INPUT DATA START

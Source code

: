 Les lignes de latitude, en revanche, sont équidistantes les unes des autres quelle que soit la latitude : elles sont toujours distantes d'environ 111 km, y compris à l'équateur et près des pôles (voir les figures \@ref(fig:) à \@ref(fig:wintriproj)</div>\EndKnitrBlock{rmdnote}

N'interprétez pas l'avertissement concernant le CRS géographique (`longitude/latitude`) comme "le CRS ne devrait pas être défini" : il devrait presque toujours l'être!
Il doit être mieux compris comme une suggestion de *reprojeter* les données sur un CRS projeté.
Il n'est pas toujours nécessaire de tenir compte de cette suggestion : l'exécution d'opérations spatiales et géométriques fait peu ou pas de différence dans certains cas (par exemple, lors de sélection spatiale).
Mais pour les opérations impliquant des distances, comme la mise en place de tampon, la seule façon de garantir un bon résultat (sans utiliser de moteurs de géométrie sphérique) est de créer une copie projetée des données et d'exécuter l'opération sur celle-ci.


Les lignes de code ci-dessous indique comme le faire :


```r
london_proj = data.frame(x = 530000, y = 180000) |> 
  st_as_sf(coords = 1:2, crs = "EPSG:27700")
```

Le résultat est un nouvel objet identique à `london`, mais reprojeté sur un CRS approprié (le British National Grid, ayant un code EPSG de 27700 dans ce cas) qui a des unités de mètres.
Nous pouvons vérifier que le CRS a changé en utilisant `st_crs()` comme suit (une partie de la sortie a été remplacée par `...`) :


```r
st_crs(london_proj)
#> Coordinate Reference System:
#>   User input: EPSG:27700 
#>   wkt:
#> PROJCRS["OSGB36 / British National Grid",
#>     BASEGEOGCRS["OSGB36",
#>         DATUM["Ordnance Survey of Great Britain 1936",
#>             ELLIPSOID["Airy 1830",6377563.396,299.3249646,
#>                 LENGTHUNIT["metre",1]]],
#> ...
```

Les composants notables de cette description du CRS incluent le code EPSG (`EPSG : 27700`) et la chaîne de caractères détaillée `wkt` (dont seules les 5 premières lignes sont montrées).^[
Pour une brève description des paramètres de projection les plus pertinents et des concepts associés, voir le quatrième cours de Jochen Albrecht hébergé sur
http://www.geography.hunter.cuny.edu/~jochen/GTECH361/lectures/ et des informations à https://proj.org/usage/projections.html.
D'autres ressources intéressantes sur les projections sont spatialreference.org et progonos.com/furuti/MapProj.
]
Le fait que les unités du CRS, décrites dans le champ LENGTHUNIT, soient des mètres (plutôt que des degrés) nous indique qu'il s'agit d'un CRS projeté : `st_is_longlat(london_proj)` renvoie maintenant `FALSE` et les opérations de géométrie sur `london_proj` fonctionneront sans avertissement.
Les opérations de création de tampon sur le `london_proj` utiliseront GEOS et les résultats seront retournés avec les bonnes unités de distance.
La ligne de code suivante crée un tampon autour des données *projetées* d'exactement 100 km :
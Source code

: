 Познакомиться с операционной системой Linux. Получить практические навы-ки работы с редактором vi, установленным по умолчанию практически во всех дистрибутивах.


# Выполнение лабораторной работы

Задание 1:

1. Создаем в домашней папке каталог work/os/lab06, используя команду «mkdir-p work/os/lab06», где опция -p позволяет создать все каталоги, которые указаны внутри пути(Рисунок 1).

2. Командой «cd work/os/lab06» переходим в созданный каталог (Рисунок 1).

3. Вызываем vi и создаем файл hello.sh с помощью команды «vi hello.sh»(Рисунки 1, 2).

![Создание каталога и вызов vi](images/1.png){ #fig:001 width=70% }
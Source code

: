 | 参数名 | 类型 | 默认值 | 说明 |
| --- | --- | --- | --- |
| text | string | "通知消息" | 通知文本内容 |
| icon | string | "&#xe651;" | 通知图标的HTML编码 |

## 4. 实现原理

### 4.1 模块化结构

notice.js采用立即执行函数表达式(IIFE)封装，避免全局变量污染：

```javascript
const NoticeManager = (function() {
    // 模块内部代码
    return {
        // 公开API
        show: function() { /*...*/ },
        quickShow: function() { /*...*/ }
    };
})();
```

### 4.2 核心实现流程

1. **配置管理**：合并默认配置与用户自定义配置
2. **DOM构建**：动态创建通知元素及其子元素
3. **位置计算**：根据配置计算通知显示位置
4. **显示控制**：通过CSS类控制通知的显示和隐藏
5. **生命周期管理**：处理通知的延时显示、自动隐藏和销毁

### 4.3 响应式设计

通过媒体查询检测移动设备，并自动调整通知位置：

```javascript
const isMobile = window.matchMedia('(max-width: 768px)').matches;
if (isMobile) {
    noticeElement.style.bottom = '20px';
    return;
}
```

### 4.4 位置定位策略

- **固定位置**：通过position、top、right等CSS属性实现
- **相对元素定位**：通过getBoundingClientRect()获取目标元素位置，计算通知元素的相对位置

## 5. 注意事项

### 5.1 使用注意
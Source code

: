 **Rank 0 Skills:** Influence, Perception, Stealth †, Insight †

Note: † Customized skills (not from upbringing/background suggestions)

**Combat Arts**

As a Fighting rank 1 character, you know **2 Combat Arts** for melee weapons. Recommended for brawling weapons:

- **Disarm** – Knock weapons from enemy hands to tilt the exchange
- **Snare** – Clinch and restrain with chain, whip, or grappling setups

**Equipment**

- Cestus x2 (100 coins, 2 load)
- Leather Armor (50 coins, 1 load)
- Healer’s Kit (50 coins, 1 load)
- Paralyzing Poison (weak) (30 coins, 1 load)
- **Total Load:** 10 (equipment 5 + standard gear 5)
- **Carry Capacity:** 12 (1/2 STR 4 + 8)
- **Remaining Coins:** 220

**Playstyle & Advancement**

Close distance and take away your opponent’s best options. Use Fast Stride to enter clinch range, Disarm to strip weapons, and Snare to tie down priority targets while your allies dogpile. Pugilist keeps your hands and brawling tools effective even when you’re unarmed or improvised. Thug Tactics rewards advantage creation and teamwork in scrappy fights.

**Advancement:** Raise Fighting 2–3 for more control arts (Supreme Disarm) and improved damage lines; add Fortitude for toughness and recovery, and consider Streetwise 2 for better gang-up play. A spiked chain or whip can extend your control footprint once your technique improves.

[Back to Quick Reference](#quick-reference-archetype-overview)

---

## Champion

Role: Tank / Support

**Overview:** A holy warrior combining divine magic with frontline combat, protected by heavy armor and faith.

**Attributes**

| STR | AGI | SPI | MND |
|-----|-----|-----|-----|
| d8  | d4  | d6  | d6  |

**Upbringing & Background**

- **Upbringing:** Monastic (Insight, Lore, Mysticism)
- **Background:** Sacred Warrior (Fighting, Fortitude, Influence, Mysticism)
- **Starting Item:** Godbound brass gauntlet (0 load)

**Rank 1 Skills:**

INPUT DATA END

_EXERCISE INSTRUCTIONS_
For this task, write out exactly the lines of the entries above, starting at the line with "icon | string" and ending at the line with "### 4.4 位置定位策略", both included, and no others.

_SOLVED EXERCISE_
| icon | string | "&#xe651;" | 通知图标的HTML编码 |

## 4. 实现原理

### 4.1 模块化结构

notice.js采用立即执行函数表达式(IIFE)封装，避免全局变量污染：

```javascript
const NoticeManager = (function() {
    // 模块内部代码
    return {
        // 公开API
        show: function() { /*...*/ },
        quickShow: function() { /*...*/ }
    };
})();
```

### 4.2 核心实现流程

1. **配置管理**：合并默认配置与用户自定义配置
2. **DOM构建**：动态创建通知元素及其子元素
3. **位置计算**：根据配置计算通知显示位置
4. **显示控制**：通过CSS类控制通知的显示和隐藏
5. **生命周期管理**：处理通知的延时显示、自动隐藏和销毁

### 4.3 响应式设计

通过媒体查询检测移动设备，并自动调整通知位置：

```javascript
const isMobile = window.matchMedia('(max-width: 768px)').matches;
if (isMobile) {
    noticeElement.style.bottom = '20px';
    return;
}
```

### 4.4 位置定位策略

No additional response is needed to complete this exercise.